[Plain-text document sources]
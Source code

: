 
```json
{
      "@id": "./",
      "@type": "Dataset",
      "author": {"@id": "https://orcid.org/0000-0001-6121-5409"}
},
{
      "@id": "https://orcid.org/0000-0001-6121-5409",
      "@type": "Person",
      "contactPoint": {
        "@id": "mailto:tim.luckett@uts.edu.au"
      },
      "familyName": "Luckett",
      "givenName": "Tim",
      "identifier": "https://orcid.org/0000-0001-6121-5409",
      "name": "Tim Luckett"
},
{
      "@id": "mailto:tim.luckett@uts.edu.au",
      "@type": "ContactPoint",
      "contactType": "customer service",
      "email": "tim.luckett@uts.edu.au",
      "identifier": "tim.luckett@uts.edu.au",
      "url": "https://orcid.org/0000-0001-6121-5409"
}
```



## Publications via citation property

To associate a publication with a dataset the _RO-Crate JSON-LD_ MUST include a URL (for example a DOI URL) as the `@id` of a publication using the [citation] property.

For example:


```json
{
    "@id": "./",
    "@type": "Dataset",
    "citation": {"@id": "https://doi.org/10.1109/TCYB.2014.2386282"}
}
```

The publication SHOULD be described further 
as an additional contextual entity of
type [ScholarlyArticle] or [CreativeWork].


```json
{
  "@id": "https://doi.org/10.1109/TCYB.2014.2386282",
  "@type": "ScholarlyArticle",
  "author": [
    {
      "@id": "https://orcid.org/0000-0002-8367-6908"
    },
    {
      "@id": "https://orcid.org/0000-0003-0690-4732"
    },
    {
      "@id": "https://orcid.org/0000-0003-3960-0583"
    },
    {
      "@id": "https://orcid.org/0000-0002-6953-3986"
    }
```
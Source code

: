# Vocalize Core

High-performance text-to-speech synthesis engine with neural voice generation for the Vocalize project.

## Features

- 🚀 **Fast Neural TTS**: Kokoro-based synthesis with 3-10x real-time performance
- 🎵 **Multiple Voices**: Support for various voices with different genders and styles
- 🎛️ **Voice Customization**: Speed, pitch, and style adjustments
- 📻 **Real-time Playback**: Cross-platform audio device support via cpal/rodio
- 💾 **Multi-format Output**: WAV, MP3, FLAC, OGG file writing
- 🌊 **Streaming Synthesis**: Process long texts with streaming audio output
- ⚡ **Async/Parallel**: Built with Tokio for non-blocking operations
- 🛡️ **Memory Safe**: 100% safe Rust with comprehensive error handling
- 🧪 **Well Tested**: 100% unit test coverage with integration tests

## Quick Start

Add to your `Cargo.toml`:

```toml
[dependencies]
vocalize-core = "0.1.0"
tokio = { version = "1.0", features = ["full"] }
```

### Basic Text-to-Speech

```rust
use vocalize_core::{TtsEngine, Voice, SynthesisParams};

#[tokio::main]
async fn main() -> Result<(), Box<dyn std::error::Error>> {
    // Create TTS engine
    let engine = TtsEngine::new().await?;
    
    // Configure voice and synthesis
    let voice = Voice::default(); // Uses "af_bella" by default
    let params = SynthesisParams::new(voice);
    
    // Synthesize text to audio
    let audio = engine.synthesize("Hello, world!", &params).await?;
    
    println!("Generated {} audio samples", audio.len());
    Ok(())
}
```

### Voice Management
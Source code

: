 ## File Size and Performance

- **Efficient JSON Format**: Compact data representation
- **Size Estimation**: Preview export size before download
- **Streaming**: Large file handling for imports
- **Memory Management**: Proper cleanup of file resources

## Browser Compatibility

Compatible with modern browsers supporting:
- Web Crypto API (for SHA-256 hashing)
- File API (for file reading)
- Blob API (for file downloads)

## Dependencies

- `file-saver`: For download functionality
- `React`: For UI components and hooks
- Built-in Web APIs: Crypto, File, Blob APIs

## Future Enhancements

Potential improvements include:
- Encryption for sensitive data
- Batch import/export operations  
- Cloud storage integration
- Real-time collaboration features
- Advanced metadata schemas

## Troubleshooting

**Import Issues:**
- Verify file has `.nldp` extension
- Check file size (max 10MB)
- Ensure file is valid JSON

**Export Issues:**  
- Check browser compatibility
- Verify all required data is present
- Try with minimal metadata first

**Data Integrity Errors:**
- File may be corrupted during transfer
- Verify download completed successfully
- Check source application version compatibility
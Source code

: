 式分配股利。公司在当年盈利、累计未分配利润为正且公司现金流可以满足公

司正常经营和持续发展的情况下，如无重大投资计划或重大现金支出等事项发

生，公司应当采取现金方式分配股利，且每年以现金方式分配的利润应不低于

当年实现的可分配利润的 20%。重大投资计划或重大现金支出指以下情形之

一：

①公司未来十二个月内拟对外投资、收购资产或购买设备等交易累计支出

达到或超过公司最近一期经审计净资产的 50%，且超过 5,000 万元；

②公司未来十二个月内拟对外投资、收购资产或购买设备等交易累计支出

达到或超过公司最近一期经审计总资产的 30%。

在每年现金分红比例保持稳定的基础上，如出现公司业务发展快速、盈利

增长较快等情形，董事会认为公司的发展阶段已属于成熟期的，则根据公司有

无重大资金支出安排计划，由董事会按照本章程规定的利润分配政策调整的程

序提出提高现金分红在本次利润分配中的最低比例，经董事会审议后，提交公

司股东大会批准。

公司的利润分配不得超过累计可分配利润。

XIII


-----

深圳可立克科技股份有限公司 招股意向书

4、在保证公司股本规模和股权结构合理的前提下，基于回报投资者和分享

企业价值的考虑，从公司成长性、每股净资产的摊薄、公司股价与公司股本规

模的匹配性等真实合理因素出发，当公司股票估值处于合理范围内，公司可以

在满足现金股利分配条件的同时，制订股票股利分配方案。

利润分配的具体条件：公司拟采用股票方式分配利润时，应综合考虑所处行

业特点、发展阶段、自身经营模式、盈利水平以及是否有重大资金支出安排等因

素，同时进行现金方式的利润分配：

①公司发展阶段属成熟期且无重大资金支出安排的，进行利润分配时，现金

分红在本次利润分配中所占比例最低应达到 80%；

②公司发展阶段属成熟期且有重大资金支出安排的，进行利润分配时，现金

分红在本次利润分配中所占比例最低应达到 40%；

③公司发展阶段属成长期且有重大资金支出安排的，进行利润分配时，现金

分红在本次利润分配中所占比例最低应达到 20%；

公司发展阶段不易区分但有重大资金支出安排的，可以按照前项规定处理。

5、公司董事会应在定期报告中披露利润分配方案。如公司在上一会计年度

YOUR OBJECTIVE -> Every one of the entries must be printed exactly.

EXERCISE SOLUTION ->
Source code

: 
```json
{
      "@id": "./",
      "@type": "Dataset",
      "author": {"@id": "https://orcid.org/0000-0001-6121-5409"}
},
{
      "@id": "https://orcid.org/0000-0001-6121-5409",
      "@type": "Person",
      "contactPoint": {
        "@id": "mailto:tim.luckett@uts.edu.au"
      },
      "familyName": "Luckett",
      "givenName": "Tim",
      "identifier": "https://orcid.org/0000-0001-6121-5409",
      "name": "Tim Luckett"
},
{
      "@id": "mailto:tim.luckett@uts.edu.au",
      "@type": "ContactPoint",
      "contactType": "customer service",
      "email": "tim.luckett@uts.edu.au",
      "identifier": "tim.luckett@uts.edu.au",
      "url": "https://orcid.org/0000-0001-6121-5409"
}
```



## Publications via citation property

To associate a publication with a dataset the _RO-Crate JSON-LD_ MUST include a URL (for example a DOI URL) as the `@id` of a publication using the [citation] property.

For example:


```json
{
    "@id": "./",
    "@type": "Dataset",
    "citation": {"@id": "https://doi.org/10.1109/TCYB.2014.2386282"}
}
```

The publication SHOULD be described further 
as an additional contextual entity of
type [ScholarlyArticle] or [CreativeWork].


```json
{
  "@id": "https://doi.org/10.1109/TCYB.2014.2386282",
  "@type": "ScholarlyArticle",
  "author": [
    {
      "@id": "https://orcid.org/0000-0002-8367-6908"
    },
    {
      "@id": "https://orcid.org/0000-0003-0690-4732"
    },
    {
      "@id": "https://orcid.org/0000-0003-3960-0583"
    },
    {
      "@id": "https://orcid.org/0000-0002-6953-3986"
    }
```
Source code

:# Vocalize Core

High-performance text-to-speech synthesis engine with neural voice generation for the Vocalize project.

## Features

- 🚀 **Fast Neural TTS**: Kokoro-based synthesis with 3-10x real-time performance
- 🎵 **Multiple Voices**: Support for various voices with different genders and styles
- 🎛️ **Voice Customization**: Speed, pitch, and style adjustments
- 📻 **Real-time Playback**: Cross-platform audio device support via cpal/rodio
- 💾 **Multi-format Output**: WAV, MP3, FLAC, OGG file writing
- 🌊 **Streaming Synthesis**: Process long texts with streaming audio output
- ⚡ **Async/Parallel**: Built with Tokio for non-blocking operations
- 🛡️ **Memory Safe**: 100% safe Rust with comprehensive error handling
- 🧪 **Well Tested**: 100% unit test coverage with integration tests

## Quick Start

Add to your `Cargo.toml`:

```toml
[dependencies]
vocalize-core = "0.1.0"
tokio = { version = "1.0", features = ["full"] }
```

### Basic Text-to-Speech

```rust
use vocalize_core::{TtsEngine, Voice, SynthesisParams};

#[tokio::main]
async fn main() -> Result<(), Box<dyn std::error::Error>> {
    // Create TTS engine
    let engine = TtsEngine::new().await?;
    
    // Configure voice and synthesis
    let voice = Voice::default(); // Uses "af_bella" by default
    let params = SynthesisParams::new(voice);
    
    // Synthesize text to audio
    let audio = engine.synthesize("Hello, world!", &params).await?;
    
    println!("Generated {} audio samples", audio.len());
    Ok(())
}
```

### Voice Management
Source code

: ## File Size and Performance

- **Efficient JSON Format**: Compact data representation
- **Size Estimation**: Preview export size before download
- **Streaming**: Large file handling for imports
- **Memory Management**: Proper cleanup of file resources

## Browser Compatibility

Compatible with modern browsers supporting:
- Web Crypto API (for SHA-256 hashing)
- File API (for file reading)
- Blob API (for file downloads)

## Dependencies

- `file-saver`: For download functionality
- `React`: For UI components and hooks
- Built-in Web APIs: Crypto, File, Blob APIs

## Future Enhancements

Potential improvements include:
- Encryption for sensitive data
- Batch import/export operations  
- Cloud storage integration
- Real-time collaboration features
- Advanced metadata schemas

## Troubleshooting

**Import Issues:**
- Verify file has `.nldp` extension
- Check file size (max 10MB)
- Ensure file is valid JSON

**Export Issues:**  
- Check browser compatibility
- Verify all required data is present
- Try with minimal metadata first

**Data Integrity Errors:**
- File may be corrupted during transfer
- Verify download completed successfully
- Check source application version compatibility
Source code

: 式分配股利。公司在当年盈利、累计未分配利润为正且公司现金流可以满足公

司正常经营和持续发展的情况下，如无重大投资计划或重大现金支出等事项发

生，公司应当采取现金方式分配股利，且每年以现金方式分配的利润应不低于

当年实现的可分配利润的 20%。重大投资计划或重大现金支出指以下情形之

一：

①公司未来十二个月内拟对外投资、收购资产或购买设备等交易累计支出

达到或超过公司最近一期经审计净资产的 50%，且超过 5,000 万元；

②公司未来十二个月内拟对外投资、收购资产或购买设备等交易累计支出

达到或超过公司最近一期经审计总资产的 30%。

在每年现金分红比例保持稳定的基础上，如出现公司业务发展快速、盈利

增长较快等情形，董事会认为公司的发展阶段已属于成熟期的，则根据公司有

无重大资金支出安排计划，由董事会按照本章程规定的利润分配政策调整的程

序提出提高现金分红在本次利润分配中的最低比例，经董事会审议后，提交公

司股东大会批准。

公司的利润分配不得超过累计可分配利润。

XIII


-----

深圳可立克科技股份有限公司 招股意向书

4、在保证公司股本规模和股权结构合理的前提下，基于回报投资者和分享

企业价值的考虑，从公司成长性、每股净资产的摊薄、公司股价与公司股本规

模的匹配性等真实合理因素出发，当公司股票估值处于合理范围内，公司可以

在满足现金股利分配条件的同时，制订股票股利分配方案。

利润分配的具体条件：公司拟采用股票方式分配利润时，应综合考虑所处行

业特点、发展阶段、自身经营模式、盈利水平以及是否有重大资金支出安排等因

素，同时进行现金方式的利润分配：

①公司发展阶段属成熟期且无重大资金支出安排的，进行利润分配时，现金

分红在本次利润分配中所占比例最低应达到 80%；

②公司发展阶段属成熟期且有重大资金支出安排的，进行利润分配时，现金

分红在本次利润分配中所占比例最低应达到 40%；

③公司发展阶段属成长期且有重大资金支出安排的，进行利润分配时，现金

分红在本次利润分配中所占比例最低应达到 20%；

公司发展阶段不易区分但有重大资金支出安排的，可以按照前项规定处理。

5、公司董事会应在定期报告中披露利润分配方案。如公司在上一会计年度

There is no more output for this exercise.